Does the WNBA discriminate against women?

That’s one not-so-serious spin in the aftermath of the Sparks’ game at Phoenix on July 17. Both coaches--the Mercury’s Cheryl Miller and the Sparks’ Orlando Woolridge--ripped the officials afterward.

Miller, ejected after her second technical foul in the game, was fined $5,000 for making a delayed exit after being tossed, for later calling the officiating crew “rent-a-refs,” and for implying the league office has a vendetta against her.

Woolridge, who was not ejected, called it “the worst-officiated game in my 19 years of professional basketball,” and “the only time in my career my team wasn’t in the penalty in either half.”


Woolridge’s fine? Zero. He got off with a warning, further infuriating Miller.

Isn’t a fine for knocking officials automatic? No, said league President Val Ackerman.

“No, it’s a case-by-case basis,” she said.

So does that mean she agreed with Woolridge’s comments?

“No,” she said, declining further comment.

In the game, the crew of Melissa Barlow, Sally Bell and Jason Phillips called 30 fouls on the Sparks, 13 on Phoenix. The Mercury shot 41 free throws, the Sparks eight.

“That is impossible,” said one WNBA coach. “As physical as every team in this league is, one team can’t get 30 [33 in this case] more free throws than another. Every year, they tell us how hard they’re working to make the officiating better and instead it gets worse.”



Washington rookie Chamique Holdsclaw, who makes her first Southland appearance tonight at the Great Western Forum, is the league’s highest-paid player, agents say.

Her playing salary is believed to be $50,000 a year, and she has an NBA personal-services contract paying her an additional $150,000. Also, her shoe deal is estimated to pay her $500,000 annually.

When the league began in 1997, NBA personal-services deals were given to Lisa Leslie, Sheryl Swoopes and Rebecca Lobo. Now, six more have them: Holdsclaw, Cynthia Cooper, Dawn Staley, Nikki McCray, Teresa Weatherspoon and Andrea Stinson.

All but Holdsclaw make between $125,000 and $150,000 for playing and their personal-services deals, sources say.



Seattle was the first of next year’s four WNBA expansion teams to hire a coach.

Lin Dunn, one of the more successful ABL coaches at Portland, will be the franchise’s coach and general manager. She coached two Sparks, point guard Ukari Figgs at Purdue and forward DeLisha Milton at Portland.

She is known for her scouting acumen. Houston’s Van Chancellor hired her as his consultant for the May 4 draft.

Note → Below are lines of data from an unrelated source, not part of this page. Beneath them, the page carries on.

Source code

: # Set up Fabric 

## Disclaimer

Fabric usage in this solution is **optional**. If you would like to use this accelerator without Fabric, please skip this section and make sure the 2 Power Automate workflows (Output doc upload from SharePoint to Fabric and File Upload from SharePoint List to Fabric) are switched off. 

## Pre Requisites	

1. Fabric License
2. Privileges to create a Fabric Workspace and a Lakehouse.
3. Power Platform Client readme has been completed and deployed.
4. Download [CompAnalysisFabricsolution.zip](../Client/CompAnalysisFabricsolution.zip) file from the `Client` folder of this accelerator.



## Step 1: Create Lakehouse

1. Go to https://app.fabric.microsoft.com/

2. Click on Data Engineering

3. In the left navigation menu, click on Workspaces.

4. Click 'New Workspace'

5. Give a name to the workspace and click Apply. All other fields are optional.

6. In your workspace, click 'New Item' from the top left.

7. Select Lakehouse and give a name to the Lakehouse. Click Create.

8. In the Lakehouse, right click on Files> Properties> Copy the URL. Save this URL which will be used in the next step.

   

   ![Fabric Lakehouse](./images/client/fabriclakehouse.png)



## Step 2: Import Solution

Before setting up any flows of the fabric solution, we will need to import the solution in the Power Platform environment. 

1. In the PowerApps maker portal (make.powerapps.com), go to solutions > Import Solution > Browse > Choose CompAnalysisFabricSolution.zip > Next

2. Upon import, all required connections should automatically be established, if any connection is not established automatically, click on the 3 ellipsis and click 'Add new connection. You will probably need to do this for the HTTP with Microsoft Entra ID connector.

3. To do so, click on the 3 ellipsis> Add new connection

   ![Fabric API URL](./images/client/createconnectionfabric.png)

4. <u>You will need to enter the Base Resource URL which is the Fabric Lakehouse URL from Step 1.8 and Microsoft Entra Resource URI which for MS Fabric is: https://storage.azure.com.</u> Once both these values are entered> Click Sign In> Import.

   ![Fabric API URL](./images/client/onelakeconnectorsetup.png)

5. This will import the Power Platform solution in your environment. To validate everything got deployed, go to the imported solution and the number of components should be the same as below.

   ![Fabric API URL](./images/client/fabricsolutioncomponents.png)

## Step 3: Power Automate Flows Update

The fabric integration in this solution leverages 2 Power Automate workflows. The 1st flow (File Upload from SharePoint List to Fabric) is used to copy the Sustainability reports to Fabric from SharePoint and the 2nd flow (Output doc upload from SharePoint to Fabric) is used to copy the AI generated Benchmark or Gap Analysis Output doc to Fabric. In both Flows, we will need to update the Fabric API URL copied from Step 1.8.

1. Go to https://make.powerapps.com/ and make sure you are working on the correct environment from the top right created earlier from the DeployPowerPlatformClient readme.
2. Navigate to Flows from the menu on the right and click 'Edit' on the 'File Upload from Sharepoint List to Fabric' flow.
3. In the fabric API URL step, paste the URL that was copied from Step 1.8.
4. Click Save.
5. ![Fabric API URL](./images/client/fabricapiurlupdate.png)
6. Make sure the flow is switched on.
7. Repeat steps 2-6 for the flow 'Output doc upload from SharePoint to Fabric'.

Portland, Indiana and Miami are still interviewing. In the mix are former Long Beach StingRay coach Maura McHugh and two other former ABL coaches, K.C. Jones and Anne Donovan.

Reports have Indiana offering its job to U.S. national team Coach Nell Fortner and Miami pursuing a reluctant Geno Auriemma of Connecticut.


Existing WNBA franchises could take two major hits next season.


Everyone knows the four-team expansion draft will cut deep into existing rosters, particularly if current teams can protect only five players.

Now comes word the league’s eight Australians are under pressure by that nation’s Olympic basketball federation to stay home next summer and prepare as a unit for the Sydney Olympics, Sept. 16-Oct. 1.

Phoenix and Detroit, with three Australians each, would be hardest hit. The players, according to Michelle Griffiths of Phoenix, are fighting such a move.